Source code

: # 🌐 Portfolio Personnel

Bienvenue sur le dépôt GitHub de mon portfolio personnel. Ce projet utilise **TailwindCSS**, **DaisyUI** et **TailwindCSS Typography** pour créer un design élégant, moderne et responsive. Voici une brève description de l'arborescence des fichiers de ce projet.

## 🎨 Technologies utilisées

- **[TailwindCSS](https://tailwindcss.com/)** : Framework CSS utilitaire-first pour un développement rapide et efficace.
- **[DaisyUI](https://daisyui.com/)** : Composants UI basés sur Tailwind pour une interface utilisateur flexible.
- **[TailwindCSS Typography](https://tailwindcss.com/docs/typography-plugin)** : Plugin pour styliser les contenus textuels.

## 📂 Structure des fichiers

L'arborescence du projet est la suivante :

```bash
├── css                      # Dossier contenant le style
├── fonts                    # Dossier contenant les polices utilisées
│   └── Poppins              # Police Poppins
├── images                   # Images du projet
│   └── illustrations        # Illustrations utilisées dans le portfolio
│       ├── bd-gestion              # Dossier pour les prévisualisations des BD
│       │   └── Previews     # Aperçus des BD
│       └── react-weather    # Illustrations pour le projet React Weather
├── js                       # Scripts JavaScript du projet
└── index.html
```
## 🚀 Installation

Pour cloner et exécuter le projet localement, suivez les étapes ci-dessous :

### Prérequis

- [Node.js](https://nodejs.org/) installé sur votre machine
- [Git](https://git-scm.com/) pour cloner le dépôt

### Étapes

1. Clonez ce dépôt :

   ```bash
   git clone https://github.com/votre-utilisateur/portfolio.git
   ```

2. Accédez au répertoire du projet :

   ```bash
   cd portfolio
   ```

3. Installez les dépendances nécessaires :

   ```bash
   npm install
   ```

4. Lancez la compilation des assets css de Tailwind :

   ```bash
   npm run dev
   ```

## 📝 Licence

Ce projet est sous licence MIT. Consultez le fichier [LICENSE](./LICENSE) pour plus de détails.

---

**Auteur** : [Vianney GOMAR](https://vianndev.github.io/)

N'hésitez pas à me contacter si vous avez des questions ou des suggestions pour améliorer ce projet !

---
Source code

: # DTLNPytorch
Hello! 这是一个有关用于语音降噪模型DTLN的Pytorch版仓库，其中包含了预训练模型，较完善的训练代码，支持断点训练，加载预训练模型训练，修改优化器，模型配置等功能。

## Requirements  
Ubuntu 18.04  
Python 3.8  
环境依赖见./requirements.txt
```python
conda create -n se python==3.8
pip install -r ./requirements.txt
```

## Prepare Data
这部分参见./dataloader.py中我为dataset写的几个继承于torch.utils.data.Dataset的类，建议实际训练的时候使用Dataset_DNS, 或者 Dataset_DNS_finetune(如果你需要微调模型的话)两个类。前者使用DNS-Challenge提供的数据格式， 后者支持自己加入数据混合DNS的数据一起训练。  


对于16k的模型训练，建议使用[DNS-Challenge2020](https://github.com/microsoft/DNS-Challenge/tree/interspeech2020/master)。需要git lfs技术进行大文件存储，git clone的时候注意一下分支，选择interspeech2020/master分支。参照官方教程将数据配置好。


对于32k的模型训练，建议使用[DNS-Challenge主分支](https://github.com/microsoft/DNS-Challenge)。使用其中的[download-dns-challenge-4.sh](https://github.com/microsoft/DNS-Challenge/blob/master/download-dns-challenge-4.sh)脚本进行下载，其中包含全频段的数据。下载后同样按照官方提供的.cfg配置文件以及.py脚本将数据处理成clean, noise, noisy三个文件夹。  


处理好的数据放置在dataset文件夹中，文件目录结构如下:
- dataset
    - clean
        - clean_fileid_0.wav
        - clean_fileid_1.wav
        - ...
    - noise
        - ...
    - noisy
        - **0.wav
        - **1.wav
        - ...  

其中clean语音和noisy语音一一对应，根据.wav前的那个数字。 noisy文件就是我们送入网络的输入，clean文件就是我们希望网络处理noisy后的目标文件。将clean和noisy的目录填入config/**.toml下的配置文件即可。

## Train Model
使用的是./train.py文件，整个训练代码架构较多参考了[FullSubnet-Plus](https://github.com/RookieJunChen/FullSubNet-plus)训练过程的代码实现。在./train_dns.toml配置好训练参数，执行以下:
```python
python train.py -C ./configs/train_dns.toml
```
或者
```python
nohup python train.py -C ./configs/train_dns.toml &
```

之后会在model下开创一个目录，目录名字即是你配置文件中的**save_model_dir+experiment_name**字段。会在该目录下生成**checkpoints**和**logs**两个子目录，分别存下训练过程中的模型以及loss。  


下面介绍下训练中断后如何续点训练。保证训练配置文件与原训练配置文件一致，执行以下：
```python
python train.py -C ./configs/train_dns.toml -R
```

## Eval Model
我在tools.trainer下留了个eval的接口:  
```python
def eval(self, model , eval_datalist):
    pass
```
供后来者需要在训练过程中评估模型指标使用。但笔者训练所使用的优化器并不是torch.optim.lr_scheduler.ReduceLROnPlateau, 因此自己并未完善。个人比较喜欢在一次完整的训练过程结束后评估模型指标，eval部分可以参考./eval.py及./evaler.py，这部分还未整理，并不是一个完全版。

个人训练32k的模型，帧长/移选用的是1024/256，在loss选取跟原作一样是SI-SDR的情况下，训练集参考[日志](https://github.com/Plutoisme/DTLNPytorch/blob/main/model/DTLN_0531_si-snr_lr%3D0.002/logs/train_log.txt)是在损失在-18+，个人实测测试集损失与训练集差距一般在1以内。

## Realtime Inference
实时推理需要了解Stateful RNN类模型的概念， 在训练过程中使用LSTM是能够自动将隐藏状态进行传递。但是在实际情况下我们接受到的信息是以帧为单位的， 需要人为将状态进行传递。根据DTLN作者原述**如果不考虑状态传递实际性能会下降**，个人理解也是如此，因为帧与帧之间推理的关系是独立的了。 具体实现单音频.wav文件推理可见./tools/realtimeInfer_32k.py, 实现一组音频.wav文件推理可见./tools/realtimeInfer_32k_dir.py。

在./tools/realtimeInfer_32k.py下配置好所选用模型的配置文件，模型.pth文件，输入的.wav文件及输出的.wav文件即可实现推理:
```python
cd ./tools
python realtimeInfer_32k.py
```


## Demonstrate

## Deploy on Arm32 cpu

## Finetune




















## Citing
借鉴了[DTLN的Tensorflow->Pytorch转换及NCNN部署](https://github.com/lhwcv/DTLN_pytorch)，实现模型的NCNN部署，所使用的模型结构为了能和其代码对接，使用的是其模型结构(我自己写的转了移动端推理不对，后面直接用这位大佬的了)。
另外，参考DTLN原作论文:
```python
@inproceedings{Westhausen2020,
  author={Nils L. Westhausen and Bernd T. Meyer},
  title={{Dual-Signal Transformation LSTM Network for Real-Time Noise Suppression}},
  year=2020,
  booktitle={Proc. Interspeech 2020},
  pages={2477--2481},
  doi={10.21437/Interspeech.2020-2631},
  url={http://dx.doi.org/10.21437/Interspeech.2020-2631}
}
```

────────────────────────────────────────

EXERCISE GOAL
Your reply should be a single number: the count of lines above that contain the word "contenant".

THE ANSWER
2